Borry, M., Forsythe, A., Andrades Valtueña, A., Hübner, A., Ibrahim, A., Quagliariello, A., et al. (2023). Facilitating accessible, rapid, and appropriate processing of ancient metagenomic data with AMDirT [version 2; peer review: 1 approved, 3 approved with reservations]. F1000Research, 12: 926. doi:10.12688/f1000research.134798.2.


Cite as: https://hdl.handle.net/21.11116/0000-000F-1344-F
Abstract
Background: Access to sample-level metadata is important when selecting public metagenomic sequencing datasets for reuse in new biological analyses. The Standards, Precautions, and Advances in Ancient Metagenomics community (SPAAM, https://spaam-community.github.io) has previously published AncientMetagenomeDir, a collection of curated and standardised sample metadata tables for metagenomic and microbial genome datasets generated from ancient samples. However, while sample-level information is useful for identifying relevant samples for inclusion in new projects, Next Generation Sequencing (NGS) library construction and sequencing metadata are also essential for appropriately reprocessing ancient metagenomic data. Currently, recovering information for downloading and preparing such data is difficult when laboratory and bioinformatic metadata is heterogeneously recorded in prose-based publications.

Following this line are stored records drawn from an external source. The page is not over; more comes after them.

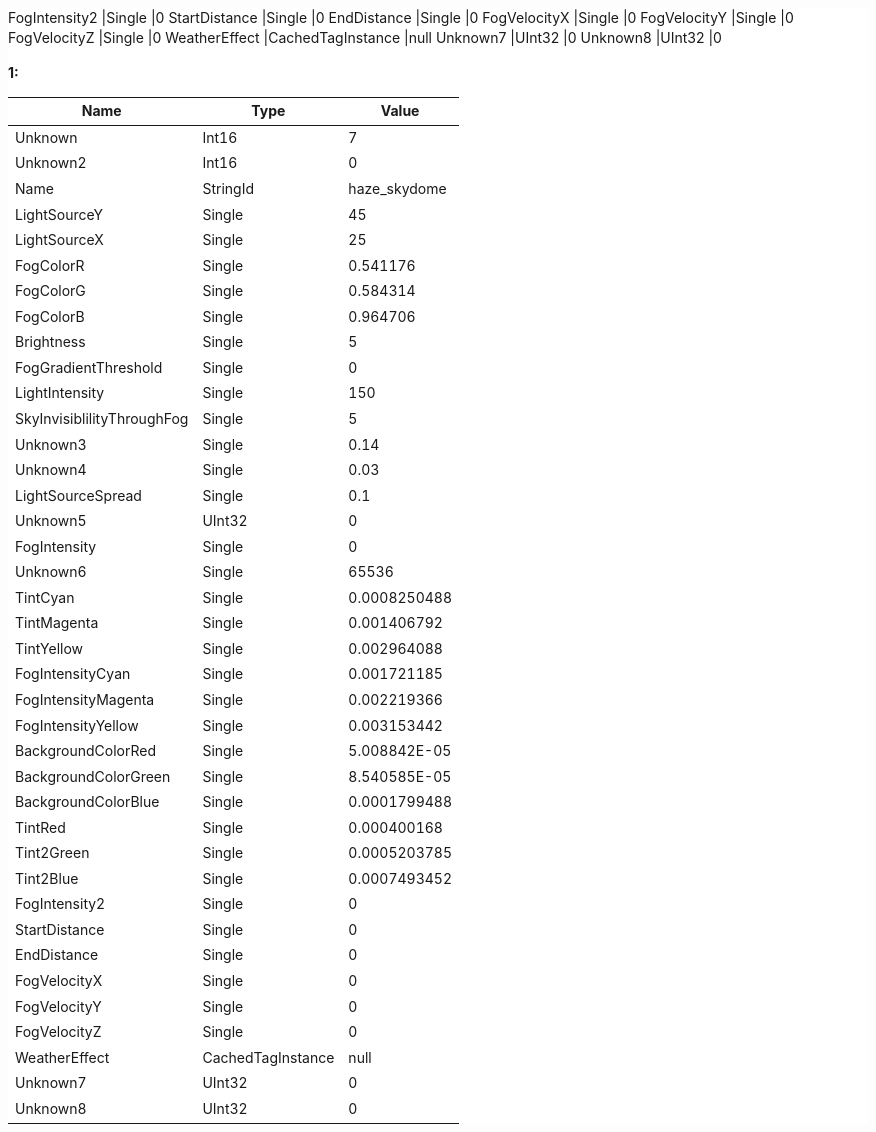 FogIntensity2	|Single	|0
StartDistance	|Single	|0
EndDistance	|Single	|0
FogVelocityX	|Single	|0
FogVelocityY	|Single	|0
FogVelocityZ	|Single	|0
WeatherEffect	|CachedTagInstance	|null
Unknown7	|UInt32	|0
Unknown8	|UInt32	|0


**1:**

Name	| Type	| Value
---	|---	|---	|
Unknown	|Int16	|7
Unknown2	|Int16	|0
Name	|StringId	|haze_skydome
LightSourceY	|Single	|45
LightSourceX	|Single	|25
FogColorR	|Single	|0.541176
FogColorG	|Single	|0.584314
FogColorB	|Single	|0.964706
Brightness	|Single	|5
FogGradientThreshold	|Single	|0
LightIntensity	|Single	|150
SkyInvisiblilityThroughFog	|Single	|5
Unknown3	|Single	|0.14
Unknown4	|Single	|0.03
LightSourceSpread	|Single	|0.1
Unknown5	|UInt32	|0
FogIntensity	|Single	|0
Unknown6	|Single	|65536
TintCyan	|Single	|0.0008250488
TintMagenta	|Single	|0.001406792
TintYellow	|Single	|0.002964088
FogIntensityCyan	|Single	|0.001721185
FogIntensityMagenta	|Single	|0.002219366
FogIntensityYellow	|Single	|0.003153442
BackgroundColorRed	|Single	|5.008842E-05
BackgroundColorGreen	|Single	|8.540585E-05
BackgroundColorBlue	|Single	|0.0001799488
TintRed	|Single	|0.000400168
Tint2Green	|Single	|0.0005203785
Tint2Blue	|Single	|0.0007493452
FogIntensity2	|Single	|0
StartDistance	|Single	|0
EndDistance	|Single	|0
FogVelocityX	|Single	|0
FogVelocityY	|Single	|0
FogVelocityZ	|Single	|0
WeatherEffect	|CachedTagInstance	|null
Unknown7	|UInt32	|0
Unknown8	|UInt32	|0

Methods: Through a series of community-based hackathon events, AncientMetagenomeDir was updated to provide standardised library-level metadata of existing and new ancient metagenomic samples. In tandem, the companion tool 'AMDirT' was developed to facilitate automated metadata curation and data validation, as well as rapid data filtering and downloading.

Results: AncientMetagenomeDir was extended to include standardised metadata of over 5000 ancient metagenomic libraries. The companion tool 'AMDirT' provides both graphical- and command-line interface based access to such metadata for users from a wide range of computational backgrounds. We also report on errors with metadata reporting that appear to commonly occur during data upload and provide suggestions on how to improve the quality of data sharing by the community.

Conclusions: Together, both standardised metadata and tooling will help towards easier incorporation and reuse of public ancient metagenomic datasets into future analyses.